The EMA is moving its 900-people headquarters to Amsterdam, The Netherlands as a direct result of Brexit. It has a 25-year lease for 10 floors in a building in London’s Eastern financial district, Canary Wharf, with 21 years to run. The European agency pays about EUR 15 million a year in rent.
The case is one of the first in the UK to deal with the commercial ramifications of Brexit. Had the EMA won its case, it would potentially have opened the door to other organizations using Brexit to attempt to end their leases on office space in the UK.

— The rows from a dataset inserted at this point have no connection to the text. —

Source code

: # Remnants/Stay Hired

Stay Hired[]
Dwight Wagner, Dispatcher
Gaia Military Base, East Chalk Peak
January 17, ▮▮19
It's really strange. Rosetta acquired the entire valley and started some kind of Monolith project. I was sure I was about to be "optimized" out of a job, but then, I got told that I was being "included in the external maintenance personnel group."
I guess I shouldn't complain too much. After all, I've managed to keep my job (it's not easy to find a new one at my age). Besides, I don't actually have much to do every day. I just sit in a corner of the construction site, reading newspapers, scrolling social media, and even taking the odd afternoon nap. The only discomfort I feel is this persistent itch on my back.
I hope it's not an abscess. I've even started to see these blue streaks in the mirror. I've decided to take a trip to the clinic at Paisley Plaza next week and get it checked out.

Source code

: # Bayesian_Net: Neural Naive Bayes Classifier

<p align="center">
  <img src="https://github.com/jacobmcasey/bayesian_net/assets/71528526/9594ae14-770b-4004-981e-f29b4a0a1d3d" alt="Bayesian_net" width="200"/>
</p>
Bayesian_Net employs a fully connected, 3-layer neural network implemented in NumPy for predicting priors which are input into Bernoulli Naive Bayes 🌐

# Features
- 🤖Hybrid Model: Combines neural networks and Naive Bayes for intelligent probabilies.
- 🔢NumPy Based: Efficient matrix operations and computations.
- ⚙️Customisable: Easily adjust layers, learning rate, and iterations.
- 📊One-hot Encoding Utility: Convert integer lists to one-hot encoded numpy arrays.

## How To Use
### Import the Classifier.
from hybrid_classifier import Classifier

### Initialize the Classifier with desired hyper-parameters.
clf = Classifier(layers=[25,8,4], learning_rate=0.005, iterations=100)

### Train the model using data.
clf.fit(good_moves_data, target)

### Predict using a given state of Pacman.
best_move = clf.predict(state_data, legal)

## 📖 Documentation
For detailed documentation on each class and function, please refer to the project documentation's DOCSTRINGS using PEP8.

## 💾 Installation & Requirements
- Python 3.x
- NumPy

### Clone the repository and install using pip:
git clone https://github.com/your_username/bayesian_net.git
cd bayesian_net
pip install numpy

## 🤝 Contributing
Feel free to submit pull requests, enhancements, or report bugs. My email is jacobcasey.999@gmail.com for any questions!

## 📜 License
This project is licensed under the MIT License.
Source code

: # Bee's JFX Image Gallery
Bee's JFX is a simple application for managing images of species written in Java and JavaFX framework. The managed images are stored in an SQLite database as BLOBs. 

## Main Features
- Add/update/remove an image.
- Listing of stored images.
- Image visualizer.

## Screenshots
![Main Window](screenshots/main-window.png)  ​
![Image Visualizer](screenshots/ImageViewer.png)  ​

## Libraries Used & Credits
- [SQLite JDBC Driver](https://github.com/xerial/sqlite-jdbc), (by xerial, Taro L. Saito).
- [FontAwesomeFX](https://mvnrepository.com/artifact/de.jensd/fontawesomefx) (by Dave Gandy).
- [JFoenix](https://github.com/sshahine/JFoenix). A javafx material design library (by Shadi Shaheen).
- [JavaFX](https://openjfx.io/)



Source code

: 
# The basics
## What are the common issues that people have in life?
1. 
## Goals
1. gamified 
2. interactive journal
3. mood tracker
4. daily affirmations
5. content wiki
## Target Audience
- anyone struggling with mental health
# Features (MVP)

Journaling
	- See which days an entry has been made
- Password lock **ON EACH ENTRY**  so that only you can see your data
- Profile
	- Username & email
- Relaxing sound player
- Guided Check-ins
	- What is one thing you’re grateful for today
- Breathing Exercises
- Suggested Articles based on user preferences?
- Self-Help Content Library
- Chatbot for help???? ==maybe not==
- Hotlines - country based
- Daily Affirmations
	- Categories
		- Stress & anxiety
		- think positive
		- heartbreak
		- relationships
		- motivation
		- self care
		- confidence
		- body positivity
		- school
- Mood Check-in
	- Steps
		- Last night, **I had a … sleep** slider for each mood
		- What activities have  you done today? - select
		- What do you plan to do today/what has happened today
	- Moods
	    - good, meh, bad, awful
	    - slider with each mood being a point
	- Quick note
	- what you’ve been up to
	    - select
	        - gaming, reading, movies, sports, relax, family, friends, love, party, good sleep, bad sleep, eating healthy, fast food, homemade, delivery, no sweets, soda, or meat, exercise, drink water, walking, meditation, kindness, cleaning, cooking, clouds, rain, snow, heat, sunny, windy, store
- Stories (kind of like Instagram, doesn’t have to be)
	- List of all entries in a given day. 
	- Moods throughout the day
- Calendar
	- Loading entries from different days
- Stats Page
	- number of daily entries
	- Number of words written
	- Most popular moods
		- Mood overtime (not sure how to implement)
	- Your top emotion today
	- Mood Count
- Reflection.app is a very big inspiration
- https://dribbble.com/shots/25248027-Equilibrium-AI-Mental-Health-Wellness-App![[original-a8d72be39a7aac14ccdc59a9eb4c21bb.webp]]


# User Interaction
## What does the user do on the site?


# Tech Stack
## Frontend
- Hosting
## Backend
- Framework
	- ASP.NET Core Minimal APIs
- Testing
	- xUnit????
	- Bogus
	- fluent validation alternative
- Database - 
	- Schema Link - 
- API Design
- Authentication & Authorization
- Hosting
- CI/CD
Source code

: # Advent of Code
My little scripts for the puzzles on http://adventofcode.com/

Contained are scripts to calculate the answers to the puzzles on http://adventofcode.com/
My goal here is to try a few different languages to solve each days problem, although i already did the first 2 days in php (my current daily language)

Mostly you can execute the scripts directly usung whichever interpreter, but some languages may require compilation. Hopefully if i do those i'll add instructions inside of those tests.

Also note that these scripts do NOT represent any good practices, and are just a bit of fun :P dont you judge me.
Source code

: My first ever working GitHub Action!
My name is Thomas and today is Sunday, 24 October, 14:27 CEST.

The case is all the more significant in that it deals with a situation where the tenant is under an absolute obligation to leave as a direct result of Brexit, i.e. British referendum; laws passed as a result of the referendum; and government decisions. A private tenant is not obligated to do business in Continental Europe post-Brexit and therefore is in a position to decide to keep a lease in the UK as-is; their case would have been a tad weaker that the European agency’s. It is now rather likely that commercial tenants whishing to break their UK lease will lose in UK courts.
The ruling is both bad news and good news for the insurance industry. For owners of real estate in the UK, it is good news; but bad news for renters of office space who are in the process of relocating teams to the Continent. Life insurers tend to have large real estate portfolios; several insurance groups – especially from the U.S. and Japan – are now moving their E.U. operations out of London.
The court decision also affirms the preeminence of the letter of commercial contracts even in the face of exceptional circumstances. Subject to further legal analysis and commentary, parts of the decision perhaps may be used to enforce the continuation of existing contracts between UK and EU-based entities, such as insurance distribution agreements, TPA service arrangements, assistance policies, and more.
We may hear more about the EMA case in the near future. The EU’s reaction may well be, why should European taxpayers pay over EUR 300 million for office space they had to vacate due to British people’s fiat? Wouldn’t it be fair to put the burden on the British taxpayer instead, for example by transferring the lease to the UK government?